+++ Given data

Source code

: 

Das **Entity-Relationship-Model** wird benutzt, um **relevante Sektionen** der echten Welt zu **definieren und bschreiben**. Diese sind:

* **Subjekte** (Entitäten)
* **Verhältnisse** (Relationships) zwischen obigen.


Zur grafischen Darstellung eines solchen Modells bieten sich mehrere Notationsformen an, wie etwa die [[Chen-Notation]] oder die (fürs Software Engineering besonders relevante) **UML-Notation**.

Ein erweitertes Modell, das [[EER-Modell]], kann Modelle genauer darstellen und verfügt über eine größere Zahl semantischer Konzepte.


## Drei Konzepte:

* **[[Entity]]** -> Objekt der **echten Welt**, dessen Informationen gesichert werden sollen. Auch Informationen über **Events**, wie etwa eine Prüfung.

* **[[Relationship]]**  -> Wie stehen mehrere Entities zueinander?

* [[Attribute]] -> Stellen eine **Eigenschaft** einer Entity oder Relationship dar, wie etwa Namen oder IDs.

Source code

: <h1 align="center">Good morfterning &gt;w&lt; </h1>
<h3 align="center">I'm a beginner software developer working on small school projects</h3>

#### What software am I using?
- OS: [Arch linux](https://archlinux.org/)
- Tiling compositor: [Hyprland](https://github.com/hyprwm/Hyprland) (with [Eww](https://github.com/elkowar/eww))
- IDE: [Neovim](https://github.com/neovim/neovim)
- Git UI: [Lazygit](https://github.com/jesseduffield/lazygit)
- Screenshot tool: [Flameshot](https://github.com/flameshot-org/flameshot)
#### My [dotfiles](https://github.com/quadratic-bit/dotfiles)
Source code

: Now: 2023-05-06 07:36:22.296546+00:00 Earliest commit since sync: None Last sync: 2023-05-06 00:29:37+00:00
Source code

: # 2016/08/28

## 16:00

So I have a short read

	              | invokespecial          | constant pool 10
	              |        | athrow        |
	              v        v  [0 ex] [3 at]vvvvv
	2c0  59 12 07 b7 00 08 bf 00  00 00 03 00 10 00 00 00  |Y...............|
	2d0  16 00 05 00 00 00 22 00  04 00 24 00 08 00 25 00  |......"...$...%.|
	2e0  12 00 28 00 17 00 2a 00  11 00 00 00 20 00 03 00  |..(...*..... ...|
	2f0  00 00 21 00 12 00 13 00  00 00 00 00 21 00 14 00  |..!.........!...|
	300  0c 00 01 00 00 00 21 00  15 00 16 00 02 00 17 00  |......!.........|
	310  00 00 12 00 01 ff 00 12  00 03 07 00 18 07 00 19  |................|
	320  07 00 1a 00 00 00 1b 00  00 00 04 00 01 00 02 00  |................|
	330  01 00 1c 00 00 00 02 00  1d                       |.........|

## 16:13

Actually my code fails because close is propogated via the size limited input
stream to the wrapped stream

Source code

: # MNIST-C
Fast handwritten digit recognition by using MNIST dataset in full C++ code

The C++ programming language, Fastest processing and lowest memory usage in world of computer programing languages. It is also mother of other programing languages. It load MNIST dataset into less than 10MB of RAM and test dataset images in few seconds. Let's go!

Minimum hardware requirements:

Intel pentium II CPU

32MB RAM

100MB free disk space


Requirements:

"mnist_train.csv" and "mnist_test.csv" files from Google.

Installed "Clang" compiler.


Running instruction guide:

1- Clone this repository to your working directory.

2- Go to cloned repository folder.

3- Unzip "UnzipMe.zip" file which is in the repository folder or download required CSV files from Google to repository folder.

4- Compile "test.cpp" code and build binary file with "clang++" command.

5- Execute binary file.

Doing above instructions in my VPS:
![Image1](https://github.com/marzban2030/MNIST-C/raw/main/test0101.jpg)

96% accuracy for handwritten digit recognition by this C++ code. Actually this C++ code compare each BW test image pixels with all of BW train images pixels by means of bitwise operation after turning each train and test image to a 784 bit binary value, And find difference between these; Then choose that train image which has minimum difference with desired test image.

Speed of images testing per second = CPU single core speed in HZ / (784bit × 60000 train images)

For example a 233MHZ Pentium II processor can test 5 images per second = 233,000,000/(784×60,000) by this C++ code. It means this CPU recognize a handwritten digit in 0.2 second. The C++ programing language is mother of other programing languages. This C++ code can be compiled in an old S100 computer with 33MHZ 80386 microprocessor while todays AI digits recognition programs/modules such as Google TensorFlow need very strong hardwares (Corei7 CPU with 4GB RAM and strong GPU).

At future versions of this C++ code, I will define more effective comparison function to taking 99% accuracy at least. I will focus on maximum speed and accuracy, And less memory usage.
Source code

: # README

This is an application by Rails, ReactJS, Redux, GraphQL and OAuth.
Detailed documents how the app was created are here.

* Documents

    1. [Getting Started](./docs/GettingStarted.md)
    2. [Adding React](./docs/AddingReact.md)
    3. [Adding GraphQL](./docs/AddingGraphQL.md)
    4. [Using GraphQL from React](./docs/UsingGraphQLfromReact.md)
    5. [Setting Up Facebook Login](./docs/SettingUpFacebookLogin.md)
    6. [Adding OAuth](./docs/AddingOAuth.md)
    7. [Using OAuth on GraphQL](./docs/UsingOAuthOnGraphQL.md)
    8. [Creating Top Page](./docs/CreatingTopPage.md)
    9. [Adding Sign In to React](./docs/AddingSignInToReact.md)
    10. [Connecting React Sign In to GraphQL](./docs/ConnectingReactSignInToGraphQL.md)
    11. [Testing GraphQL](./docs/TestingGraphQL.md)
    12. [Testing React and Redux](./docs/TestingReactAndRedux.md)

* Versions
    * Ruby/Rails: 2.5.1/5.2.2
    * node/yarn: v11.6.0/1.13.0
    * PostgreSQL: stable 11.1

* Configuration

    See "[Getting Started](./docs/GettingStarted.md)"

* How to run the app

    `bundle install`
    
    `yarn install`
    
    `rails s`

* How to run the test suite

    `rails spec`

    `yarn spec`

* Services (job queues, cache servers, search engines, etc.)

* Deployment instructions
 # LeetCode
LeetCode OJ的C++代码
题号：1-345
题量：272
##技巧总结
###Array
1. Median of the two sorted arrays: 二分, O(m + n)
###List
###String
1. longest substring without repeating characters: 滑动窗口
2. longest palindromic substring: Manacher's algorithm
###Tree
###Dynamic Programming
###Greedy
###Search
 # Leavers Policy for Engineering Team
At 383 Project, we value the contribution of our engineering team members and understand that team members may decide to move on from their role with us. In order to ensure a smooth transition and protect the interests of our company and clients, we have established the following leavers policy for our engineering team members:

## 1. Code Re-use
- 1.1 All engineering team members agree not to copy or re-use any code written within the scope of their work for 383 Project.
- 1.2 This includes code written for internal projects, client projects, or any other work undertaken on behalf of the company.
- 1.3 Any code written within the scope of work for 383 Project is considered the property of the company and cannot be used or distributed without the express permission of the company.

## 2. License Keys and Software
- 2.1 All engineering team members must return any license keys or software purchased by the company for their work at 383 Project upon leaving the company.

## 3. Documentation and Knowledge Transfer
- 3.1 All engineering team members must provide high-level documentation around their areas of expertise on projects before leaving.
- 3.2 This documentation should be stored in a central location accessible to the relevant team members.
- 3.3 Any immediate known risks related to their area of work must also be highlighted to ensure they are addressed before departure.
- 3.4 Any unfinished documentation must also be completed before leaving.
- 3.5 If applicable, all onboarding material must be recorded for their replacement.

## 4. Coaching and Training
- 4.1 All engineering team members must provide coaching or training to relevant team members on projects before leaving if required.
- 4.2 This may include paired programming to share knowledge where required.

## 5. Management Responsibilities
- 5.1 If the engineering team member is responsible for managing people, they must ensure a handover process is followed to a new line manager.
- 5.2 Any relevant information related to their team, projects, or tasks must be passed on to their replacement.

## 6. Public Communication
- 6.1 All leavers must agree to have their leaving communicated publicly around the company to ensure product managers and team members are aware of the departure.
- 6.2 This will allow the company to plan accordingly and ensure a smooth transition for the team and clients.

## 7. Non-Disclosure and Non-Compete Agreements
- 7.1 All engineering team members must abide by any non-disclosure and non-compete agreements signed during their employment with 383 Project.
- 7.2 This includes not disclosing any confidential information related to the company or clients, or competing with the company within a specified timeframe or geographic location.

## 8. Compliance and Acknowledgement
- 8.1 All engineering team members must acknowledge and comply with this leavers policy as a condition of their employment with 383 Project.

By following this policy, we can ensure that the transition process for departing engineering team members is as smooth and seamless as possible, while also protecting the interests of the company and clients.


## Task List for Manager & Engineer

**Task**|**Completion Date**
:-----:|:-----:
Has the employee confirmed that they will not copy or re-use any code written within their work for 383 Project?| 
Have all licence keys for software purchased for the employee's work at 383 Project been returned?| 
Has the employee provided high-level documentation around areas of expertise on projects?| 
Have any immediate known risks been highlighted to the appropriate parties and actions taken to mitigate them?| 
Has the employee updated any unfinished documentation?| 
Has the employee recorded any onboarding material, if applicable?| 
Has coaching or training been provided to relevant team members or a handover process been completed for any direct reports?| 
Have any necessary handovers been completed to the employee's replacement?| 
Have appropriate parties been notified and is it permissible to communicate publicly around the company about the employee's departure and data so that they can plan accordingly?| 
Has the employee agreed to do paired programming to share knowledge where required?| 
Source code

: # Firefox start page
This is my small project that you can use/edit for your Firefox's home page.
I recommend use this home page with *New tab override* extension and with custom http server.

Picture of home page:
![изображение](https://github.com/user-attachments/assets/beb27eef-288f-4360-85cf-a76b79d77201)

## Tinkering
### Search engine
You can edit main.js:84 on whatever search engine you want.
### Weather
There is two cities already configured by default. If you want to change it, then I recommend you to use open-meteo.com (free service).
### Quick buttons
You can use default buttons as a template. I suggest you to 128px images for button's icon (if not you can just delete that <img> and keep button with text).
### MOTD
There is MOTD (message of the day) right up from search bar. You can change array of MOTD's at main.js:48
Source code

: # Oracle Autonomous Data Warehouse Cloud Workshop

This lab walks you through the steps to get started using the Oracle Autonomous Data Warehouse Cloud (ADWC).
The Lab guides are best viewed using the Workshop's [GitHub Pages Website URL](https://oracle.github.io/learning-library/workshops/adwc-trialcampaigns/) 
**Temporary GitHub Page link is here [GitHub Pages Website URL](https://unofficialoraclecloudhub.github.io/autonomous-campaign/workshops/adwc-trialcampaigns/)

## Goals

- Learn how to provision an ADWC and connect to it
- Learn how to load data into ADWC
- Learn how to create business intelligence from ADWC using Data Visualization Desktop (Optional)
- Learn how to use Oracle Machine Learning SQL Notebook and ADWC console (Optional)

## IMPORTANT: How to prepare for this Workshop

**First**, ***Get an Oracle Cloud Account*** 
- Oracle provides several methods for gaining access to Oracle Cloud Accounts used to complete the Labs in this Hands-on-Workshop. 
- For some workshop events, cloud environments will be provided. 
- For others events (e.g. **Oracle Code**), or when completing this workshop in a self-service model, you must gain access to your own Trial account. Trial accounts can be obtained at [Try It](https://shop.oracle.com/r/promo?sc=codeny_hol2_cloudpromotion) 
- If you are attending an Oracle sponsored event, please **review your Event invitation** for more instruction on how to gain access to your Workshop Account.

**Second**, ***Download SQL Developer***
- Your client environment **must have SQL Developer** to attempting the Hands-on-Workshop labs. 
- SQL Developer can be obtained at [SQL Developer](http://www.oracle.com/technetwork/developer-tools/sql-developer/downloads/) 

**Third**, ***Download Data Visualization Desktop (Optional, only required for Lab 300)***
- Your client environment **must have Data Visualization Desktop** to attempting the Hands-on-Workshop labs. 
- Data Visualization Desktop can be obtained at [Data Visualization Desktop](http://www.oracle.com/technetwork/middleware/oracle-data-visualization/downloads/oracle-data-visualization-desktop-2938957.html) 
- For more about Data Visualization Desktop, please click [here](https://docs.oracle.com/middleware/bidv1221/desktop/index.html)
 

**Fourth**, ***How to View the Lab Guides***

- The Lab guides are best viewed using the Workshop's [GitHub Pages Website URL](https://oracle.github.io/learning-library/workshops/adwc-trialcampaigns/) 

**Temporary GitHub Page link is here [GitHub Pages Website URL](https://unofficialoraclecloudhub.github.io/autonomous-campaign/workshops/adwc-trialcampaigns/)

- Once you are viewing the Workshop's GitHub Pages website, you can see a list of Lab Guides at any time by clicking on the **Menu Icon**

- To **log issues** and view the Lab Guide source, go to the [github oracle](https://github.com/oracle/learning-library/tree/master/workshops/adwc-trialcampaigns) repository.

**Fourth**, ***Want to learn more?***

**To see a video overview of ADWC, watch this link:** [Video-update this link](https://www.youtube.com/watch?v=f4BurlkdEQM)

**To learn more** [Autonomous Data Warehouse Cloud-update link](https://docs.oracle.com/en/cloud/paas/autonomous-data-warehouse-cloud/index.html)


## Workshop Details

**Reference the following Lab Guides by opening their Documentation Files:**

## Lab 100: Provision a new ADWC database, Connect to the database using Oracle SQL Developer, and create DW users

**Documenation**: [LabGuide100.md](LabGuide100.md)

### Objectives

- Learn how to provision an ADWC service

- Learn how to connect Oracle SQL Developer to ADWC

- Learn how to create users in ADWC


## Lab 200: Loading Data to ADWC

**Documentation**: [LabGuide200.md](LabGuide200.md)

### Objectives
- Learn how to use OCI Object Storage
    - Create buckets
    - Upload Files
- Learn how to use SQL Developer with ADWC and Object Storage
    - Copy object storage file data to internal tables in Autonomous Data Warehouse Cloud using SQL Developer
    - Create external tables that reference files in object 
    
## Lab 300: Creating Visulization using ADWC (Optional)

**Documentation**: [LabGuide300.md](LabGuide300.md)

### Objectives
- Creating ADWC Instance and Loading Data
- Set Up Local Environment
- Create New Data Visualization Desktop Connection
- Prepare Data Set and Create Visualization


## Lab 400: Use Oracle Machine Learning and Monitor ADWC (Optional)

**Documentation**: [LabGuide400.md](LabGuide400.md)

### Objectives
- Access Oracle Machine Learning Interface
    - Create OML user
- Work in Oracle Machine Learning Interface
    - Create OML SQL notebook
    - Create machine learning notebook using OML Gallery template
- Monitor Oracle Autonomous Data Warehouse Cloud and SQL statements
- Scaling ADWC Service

++++++

Could you reproduce, exactly, every line above from the line with "Namen oder IDs." to the line with "- IDE: [Neovim](https://github.com/neovim/neovim)", and no other line? Both ends count.

* [[Attribute]] -> Stellen eine **Eigenschaft** einer Entity oder Relationship dar, wie etwa Namen oder IDs.

Source code

: <h1 align="center">Good morfterning &gt;w&lt; </h1>
<h3 align="center">I'm a beginner software developer working on small school projects</h3>

#### What software am I using?
- OS: [Arch linux](https://archlinux.org/)
- Tiling compositor: [Hyprland](https://github.com/hyprwm/Hyprland) (with [Eww](https://github.com/elkowar/eww))
- IDE: [Neovim](https://github.com/neovim/neovim)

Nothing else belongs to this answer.